Zgodnie ze statystykami prowadzonymi przez konsulat we Lwowie od początku bieżącego roku pracujący w nim dyplomaci wydali obywatelom Ukrainy 166 tysięcy wiz. Aż 107 tysięcy osób uzyskało wizę za pośrednictwem punktu wizowego.
"To jest wspólna korzyść dla wszystkich. Pokazaliśmy nową jakość usługi i stworzyliśmy warunki, które ułatwiają ludziom złożenie dokumentów na wizy. To pomogło nam na lepsze analizowanie wniosków wizowych i na wdrożenie na podstawie historii wizowych polityki liberalizacji, która polega na przedłużaniu okresu obowiązywania wizy. W tej chwili mamy już ponad 50 proc. wiz wydawanych na rok i dłużej niż na rok" - podkreślił Drozd.
Dyplomata zaznaczył, iż działalność punktów pozytywnie wpływa na wizerunek Polski na Ukrainie.
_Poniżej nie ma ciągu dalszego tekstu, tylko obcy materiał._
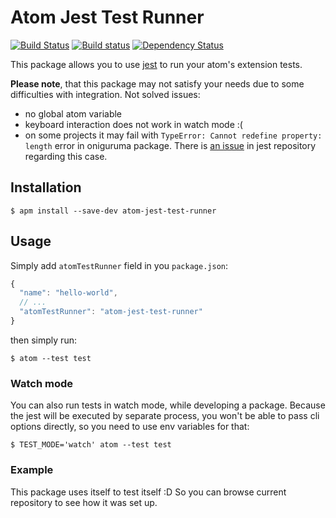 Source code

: # Atom Jest Test Runner
[![Build Status](https://travis-ci.org/SleepWalker/atom-jest-test-runner.svg?branch=master)](https://travis-ci.org/SleepWalker/atom-jest-test-runner)
[![Build status](https://ci.appveyor.com/api/projects/status/4f3ccj7mpr6fehq7/branch/master?svg=true)](https://ci.appveyor.com/project/SleepWalker/atom-jest-test-runner/branch/master)
[![Dependency Status](https://david-dm.org/SleepWalker/atom-jest-test-runner.svg)](https://david-dm.org/SleepWalker/atom-jest-test-runner)

This package allows you to use [jest](https://facebook.github.io/jest/) to run your atom's extension tests.

**Please note**, that this package may not satisfy your needs due to some difficulties with integration. Not solved issues:

* no global atom variable
* keyboard interaction does not work in watch mode :(
* on some projects it may fail with `TypeError: Cannot redefine property: length` error in oniguruma package. There is [an issue](https://github.com/facebook/jest/issues/3552) in jest repository regarding this case.

## Installation

```
$ apm install --save-dev atom-jest-test-runner
```

## Usage

Simply add `atomTestRunner` field in you `package.json`:

```javascript
{
  "name": "hello-world",
  // ...
  "atomTestRunner": "atom-jest-test-runner"
}
```

then simply run:

```
$ atom --test test
```

### Watch mode

You can also run tests in watch mode, while developing a package. Because the jest will be executed by separate process, you won't be able to pass cli options directly, so you need to use env variables for that:

```
$ TEST_MODE='watch' atom --test test
```

### Example

This package uses itself to test itself :D So you can browse current repository to see how it was set up.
"Ludzie nie muszą już, jak wcześniej, oczekiwać na wizę w kolejce przed konsulatem na mrozie czy w upale. Mają możliwość złożenia wniosku wizowego w normalnych warunkach, umawiając się na określoną godzinę. Jest to niewątpliwy plus, bo wpływa to na postrzeganie Polski" - oświadczył.
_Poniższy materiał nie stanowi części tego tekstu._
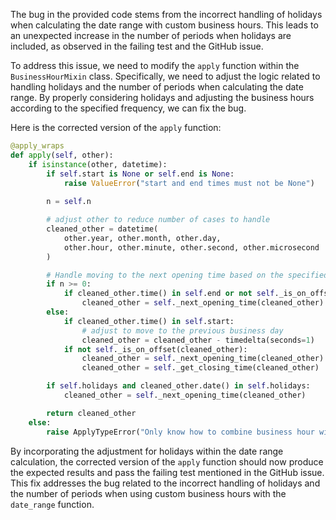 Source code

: The bug in the provided code stems from the incorrect handling of holidays when calculating the date range with custom business hours. This leads to an unexpected increase in the number of periods when holidays are included, as observed in the failing test and the GitHub issue.

To address this issue, we need to modify the `apply` function within the `BusinessHourMixin` class. Specifically, we need to adjust the logic related to handling holidays and the number of periods when calculating the date range. By properly considering holidays and adjusting the business hours according to the specified frequency, we can fix the bug.

Here is the corrected version of the `apply` function:

```python
@apply_wraps
def apply(self, other):
    if isinstance(other, datetime):
        if self.start is None or self.end is None:
            raise ValueError("start and end times must not be None")
        
        n = self.n

        # adjust other to reduce number of cases to handle
        cleaned_other = datetime(
            other.year, other.month, other.day,
            other.hour, other.minute, other.second, other.microsecond
        )

        # Handle moving to the next opening time based on the specified frequency
        if n >= 0:
            if cleaned_other.time() in self.end or not self._is_on_offset(cleaned_other):
                cleaned_other = self._next_opening_time(cleaned_other)
        else:
            if cleaned_other.time() in self.start:
                # adjust to move to the previous business day
                cleaned_other = cleaned_other - timedelta(seconds=1)
            if not self._is_on_offset(cleaned_other):
                cleaned_other = self._next_opening_time(cleaned_other)
                cleaned_other = self._get_closing_time(cleaned_other)

        if self.holidays and cleaned_other.date() in self.holidays:
            cleaned_other = self._next_opening_time(cleaned_other)

        return cleaned_other
    else:
        raise ApplyTypeError("Only know how to combine business hour with datetime")
```

By incorporating the adjustment for holidays within the date range calculation, the corrected version of the `apply` function should now produce the expected results and pass the failing test mentioned in the GitHub issue. This fix addresses the bug related to the incorrect handling of holidays and the number of periods when using custom business hours with the `date_range` function.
Punkt Przyjęć Wniosków Wizowych to miejsce, gdzie osoba ubiegająca się o polską wizę może złożyć paszport i aplikację wizową, która przesyłana jest do polskiego konsulatu i rozpatrywana przez konsula. To właśnie konsul - a nie pracownik punktu wizowego - podejmuje decyzję o wydaniu wizy bądź odmowie jej wydania. Z konsulatu RP paszport interesanta odsyłany jest do punktu wizowego.
Prowadzenie polskich punktów wizowych powierzono wyłonionej w przetargu firmie VFS Global. Działa ona na rynku pośrednictwa wizowego od 10 lat, współpracując w tej dziedzinie z 38 państwami. Na Ukrainie firma ta obsługuje 14 misji dyplomatycznych.
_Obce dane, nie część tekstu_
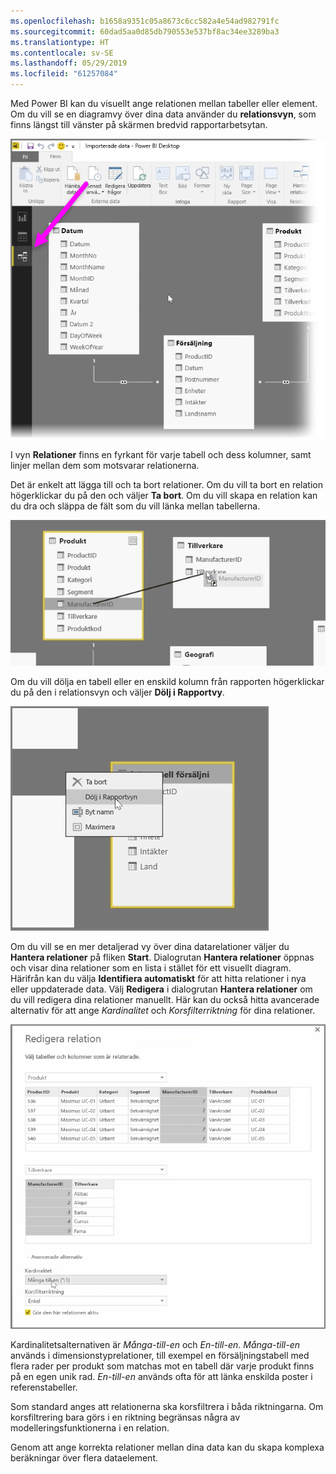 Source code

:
 ```yaml
---
ms.openlocfilehash: b1658a9351c05a8673c6cc582a4e54ad982791fc
ms.sourcegitcommit: 60dad5aa0d85db790553e537bf8ac34ee3289ba3
ms.translationtype: HT
ms.contentlocale: sv-SE
ms.lasthandoff: 05/29/2019
ms.locfileid: "61257084"
---
```

Med Power BI kan du visuellt ange relationen mellan tabeller eller element. Om du vill se en diagramvy över dina data använder du **relationsvyn**, som finns längst till vänster på skärmen bredvid rapportarbetsytan.

![](media/2-2-manage-data-relationships/2-2_1.png)

I vyn **Relationer** finns en fyrkant för varje tabell och dess kolumner, samt linjer mellan dem som motsvarar relationerna.

Det är enkelt att lägga till och ta bort relationer. Om du vill ta bort en relation högerklickar du på den och väljer **Ta bort**. Om du vill skapa en relation kan du dra och släppa de fält som du vill länka mellan tabellerna.

![](media/2-2-manage-data-relationships/2-2_2.png)

Om du vill dölja en tabell eller en enskild kolumn från rapporten högerklickar du på den i relationsvyn och väljer **Dölj i Rapportvy**.

![](media/2-2-manage-data-relationships/2-2_3.png)

Om du vill se en mer detaljerad vy över dina datarelationer väljer du **Hantera relationer** på fliken **Start**. Dialogrutan **Hantera relationer** öppnas och visar dina relationer som en lista i stället för ett visuellt diagram. Härifrån kan du välja **Identifiera automatiskt** för att hitta relationer i nya eller uppdaterade data. Välj **Redigera** i dialogrutan **Hantera relationer** om du vill redigera dina relationer manuellt. Här kan du också hitta avancerade alternativ för att ange *Kardinalitet* och *Korsfilterriktning* för dina relationer.

![](media/2-2-manage-data-relationships/2-2_4.png)

Kardinalitetsalternativen är *Många-till-en* och *En-till-en*. *Många-till-en* används i dimensionstyprelationer, till exempel en försäljningstabell med flera rader per produkt som matchas mot en tabell där varje produkt finns på en egen unik rad. *En-till-en* används ofta för att länka enskilda poster i referenstabeller.

Som standard anges att relationerna ska korsfiltrera i båda riktningarna. Om korsfiltrering bara görs i en riktning begränsas några av modelleringsfunktionerna i en relation.

Genom att ange korrekta relationer mellan dina data kan du skapa komplexa beräkningar över flera dataelement.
VFS Global pobiera za swe usługi opłatę w wysokości 20 euro. Opłata ta jest niezależna od stawek pobieranych przez konsulaty za rozpatrzenie wniosku wizowego. W przypadku wizy schengeńskiej opłata konsularna wynosi 35 euro.
Polskie punkty wizowe działają w 14 miastach Ukrainy: Kijowie, Lwowie, Odessie, Doniecku, Tarnopolu, Iwano-Frankiwsku, Równem, Chmielnickim, Żytomierzu, Dniepropietrowsku, Łucku, Charkowie, Symferopolu i Winnicy.